Comparative Study of Bond Dissociation Energies of Hydrides using Ab Initio, Quantum Monte Carlo, and Machine Learning Approaches

Bond dissociation energy (BDE) is a commonly quantified measurement of a chemical process, providing insights to its reactivity and stability. Hydride bond breaking, in particular, is of great interest due to its involvement in combination of catalytic and organometallic processes.
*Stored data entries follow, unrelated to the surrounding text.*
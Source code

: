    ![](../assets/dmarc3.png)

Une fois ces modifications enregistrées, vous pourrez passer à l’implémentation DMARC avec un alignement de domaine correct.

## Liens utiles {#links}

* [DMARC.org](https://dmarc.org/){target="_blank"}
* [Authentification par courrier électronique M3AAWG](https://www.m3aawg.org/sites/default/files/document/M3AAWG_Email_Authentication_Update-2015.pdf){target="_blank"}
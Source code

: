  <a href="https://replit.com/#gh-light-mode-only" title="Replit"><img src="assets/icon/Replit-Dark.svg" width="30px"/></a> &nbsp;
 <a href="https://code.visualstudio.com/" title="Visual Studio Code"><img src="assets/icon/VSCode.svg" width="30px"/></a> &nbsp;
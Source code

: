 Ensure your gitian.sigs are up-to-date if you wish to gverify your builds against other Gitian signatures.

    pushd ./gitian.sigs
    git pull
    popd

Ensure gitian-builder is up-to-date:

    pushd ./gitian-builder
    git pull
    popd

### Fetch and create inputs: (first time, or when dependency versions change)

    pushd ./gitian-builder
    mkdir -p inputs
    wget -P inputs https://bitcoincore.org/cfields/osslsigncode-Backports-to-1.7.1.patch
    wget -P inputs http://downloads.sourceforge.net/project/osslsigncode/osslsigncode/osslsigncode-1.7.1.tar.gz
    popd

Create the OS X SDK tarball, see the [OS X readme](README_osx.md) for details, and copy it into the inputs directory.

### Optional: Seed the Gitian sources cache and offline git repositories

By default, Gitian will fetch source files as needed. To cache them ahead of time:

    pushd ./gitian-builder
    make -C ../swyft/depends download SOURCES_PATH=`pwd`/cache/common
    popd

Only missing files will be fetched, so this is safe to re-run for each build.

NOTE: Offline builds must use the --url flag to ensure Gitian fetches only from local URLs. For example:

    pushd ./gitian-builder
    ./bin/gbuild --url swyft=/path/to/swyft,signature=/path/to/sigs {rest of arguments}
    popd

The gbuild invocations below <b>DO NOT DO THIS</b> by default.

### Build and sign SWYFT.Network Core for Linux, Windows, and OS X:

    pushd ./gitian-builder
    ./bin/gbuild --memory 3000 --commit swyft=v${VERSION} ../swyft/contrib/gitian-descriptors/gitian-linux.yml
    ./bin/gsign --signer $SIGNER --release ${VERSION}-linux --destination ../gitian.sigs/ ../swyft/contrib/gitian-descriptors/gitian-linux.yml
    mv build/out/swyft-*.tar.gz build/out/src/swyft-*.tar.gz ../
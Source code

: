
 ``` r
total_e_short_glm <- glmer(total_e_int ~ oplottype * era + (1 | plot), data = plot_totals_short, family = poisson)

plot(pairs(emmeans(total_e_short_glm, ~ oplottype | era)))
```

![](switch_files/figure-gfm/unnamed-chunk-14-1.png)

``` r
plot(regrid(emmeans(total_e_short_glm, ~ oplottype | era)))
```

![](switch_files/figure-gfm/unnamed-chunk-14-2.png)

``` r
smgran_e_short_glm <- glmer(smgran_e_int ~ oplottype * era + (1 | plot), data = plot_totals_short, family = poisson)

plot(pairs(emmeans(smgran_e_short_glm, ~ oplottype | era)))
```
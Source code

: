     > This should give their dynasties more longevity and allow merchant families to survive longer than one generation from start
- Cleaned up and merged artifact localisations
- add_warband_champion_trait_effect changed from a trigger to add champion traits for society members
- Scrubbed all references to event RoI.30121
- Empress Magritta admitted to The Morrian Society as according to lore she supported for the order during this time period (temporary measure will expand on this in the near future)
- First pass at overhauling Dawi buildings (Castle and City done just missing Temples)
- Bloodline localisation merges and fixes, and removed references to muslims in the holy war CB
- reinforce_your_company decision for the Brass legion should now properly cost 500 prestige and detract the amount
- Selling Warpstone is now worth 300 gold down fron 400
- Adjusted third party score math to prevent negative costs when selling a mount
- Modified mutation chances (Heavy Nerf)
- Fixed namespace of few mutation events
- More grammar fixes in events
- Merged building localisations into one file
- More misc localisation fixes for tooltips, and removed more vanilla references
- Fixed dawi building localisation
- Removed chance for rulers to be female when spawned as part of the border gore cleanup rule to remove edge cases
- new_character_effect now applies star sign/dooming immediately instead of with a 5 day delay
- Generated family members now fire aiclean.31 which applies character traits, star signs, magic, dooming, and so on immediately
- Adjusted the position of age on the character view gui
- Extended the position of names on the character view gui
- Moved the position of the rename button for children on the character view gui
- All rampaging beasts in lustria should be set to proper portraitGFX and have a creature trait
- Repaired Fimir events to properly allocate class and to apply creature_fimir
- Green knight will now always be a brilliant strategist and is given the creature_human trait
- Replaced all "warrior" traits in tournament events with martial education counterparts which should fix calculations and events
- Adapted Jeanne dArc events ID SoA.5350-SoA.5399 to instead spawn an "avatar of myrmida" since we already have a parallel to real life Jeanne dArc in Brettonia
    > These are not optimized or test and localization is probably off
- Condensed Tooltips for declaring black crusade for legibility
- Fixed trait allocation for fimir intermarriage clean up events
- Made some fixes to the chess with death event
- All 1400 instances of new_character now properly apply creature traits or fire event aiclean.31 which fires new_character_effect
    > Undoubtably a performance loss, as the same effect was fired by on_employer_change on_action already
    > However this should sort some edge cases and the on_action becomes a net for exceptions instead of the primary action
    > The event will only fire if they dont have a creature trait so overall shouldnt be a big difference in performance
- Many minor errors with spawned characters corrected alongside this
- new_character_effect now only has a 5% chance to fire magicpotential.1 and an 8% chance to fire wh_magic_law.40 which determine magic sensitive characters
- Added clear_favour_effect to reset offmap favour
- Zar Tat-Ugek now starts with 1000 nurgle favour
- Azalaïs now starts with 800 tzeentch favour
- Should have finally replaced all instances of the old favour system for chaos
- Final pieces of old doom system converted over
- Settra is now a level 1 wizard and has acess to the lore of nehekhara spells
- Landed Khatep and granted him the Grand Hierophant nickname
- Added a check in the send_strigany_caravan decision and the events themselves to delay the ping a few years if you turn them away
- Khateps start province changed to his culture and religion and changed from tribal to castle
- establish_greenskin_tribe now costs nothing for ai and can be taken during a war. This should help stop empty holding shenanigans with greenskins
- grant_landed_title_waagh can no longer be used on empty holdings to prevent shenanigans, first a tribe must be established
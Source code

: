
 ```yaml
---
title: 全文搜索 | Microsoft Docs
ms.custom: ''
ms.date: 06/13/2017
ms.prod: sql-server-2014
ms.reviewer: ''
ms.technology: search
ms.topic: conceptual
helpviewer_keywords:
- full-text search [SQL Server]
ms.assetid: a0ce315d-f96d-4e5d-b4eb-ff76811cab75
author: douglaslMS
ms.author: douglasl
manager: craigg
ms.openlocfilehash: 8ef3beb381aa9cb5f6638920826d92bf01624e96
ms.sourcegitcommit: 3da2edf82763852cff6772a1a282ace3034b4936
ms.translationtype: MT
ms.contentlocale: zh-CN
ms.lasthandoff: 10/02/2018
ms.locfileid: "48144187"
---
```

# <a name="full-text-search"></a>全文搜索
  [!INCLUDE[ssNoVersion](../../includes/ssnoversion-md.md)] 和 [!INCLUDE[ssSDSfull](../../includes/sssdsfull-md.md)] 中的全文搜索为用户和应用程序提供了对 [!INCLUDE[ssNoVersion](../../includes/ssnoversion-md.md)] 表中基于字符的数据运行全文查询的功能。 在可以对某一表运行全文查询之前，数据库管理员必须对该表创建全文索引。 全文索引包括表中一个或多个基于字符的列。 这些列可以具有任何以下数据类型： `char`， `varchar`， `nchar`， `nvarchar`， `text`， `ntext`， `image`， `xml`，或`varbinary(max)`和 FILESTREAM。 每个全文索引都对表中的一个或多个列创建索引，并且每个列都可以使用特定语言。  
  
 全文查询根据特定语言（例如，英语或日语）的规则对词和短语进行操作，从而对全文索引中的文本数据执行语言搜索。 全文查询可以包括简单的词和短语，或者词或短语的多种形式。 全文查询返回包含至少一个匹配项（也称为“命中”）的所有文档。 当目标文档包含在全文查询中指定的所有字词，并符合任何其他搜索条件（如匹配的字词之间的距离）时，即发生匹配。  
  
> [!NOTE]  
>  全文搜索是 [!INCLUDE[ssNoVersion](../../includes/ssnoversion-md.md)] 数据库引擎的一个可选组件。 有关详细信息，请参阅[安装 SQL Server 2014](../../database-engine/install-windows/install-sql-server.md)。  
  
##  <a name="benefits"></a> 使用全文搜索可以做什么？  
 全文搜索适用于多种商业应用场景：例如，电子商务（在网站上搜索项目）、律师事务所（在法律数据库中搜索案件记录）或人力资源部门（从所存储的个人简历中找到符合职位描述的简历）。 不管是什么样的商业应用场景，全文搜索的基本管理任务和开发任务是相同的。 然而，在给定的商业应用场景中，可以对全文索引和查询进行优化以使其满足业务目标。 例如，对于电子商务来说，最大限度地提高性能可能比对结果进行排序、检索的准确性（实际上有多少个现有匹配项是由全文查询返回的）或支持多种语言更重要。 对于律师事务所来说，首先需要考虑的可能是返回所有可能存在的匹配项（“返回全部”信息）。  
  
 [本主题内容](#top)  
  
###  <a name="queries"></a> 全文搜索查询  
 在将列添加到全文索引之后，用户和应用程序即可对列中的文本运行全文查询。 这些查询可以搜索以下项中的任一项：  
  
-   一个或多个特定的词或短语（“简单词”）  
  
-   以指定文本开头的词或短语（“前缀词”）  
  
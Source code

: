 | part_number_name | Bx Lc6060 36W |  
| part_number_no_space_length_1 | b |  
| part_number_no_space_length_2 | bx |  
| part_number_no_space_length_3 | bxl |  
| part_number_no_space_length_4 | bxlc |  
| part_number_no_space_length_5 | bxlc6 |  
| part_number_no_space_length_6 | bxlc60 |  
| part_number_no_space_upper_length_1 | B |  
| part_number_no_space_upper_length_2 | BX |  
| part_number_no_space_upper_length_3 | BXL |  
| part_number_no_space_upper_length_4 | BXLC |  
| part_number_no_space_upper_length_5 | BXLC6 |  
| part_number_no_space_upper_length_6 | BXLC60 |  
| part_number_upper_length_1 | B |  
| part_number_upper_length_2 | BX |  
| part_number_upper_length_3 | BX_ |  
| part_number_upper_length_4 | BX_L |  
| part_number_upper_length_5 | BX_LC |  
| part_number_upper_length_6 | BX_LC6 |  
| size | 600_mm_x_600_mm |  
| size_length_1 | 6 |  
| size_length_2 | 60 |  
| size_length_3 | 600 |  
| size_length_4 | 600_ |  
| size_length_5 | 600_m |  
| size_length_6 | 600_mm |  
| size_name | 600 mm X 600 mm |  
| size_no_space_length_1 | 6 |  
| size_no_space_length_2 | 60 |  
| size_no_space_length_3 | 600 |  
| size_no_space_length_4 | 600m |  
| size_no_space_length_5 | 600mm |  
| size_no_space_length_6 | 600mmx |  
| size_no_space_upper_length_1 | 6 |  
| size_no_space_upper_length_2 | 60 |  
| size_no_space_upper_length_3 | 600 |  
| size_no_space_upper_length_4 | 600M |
Despite having many applications, accurate determination of BDEs, specifically metal-hydride bonds, remains a challenge due to the combined effects of electron correlation, relativistic contributions, and nuclear quantum effects. In this work, we present a comparative study of BDEs, starting from lighter molecules such as LiH, and OH, then moving on to TM-hydride: TiH, and NiH. The goal of this study is testing and understanding the cost and efficiency of neural network wavefuctions in prediction of the chemical properties while comparing the same with widely used ab initio quantum chemistry approaches and real space stochastic Quantum Monte Carlo methods. This study also throws light on the advantage of using pseudopontentials with increasing size of the system and benchmarks the results for the recently developed ccECPs. By analyzing these molecules, we assess the strengths and limitations of each method, highlighting the areas of agreement and discrepancy with available experimental data.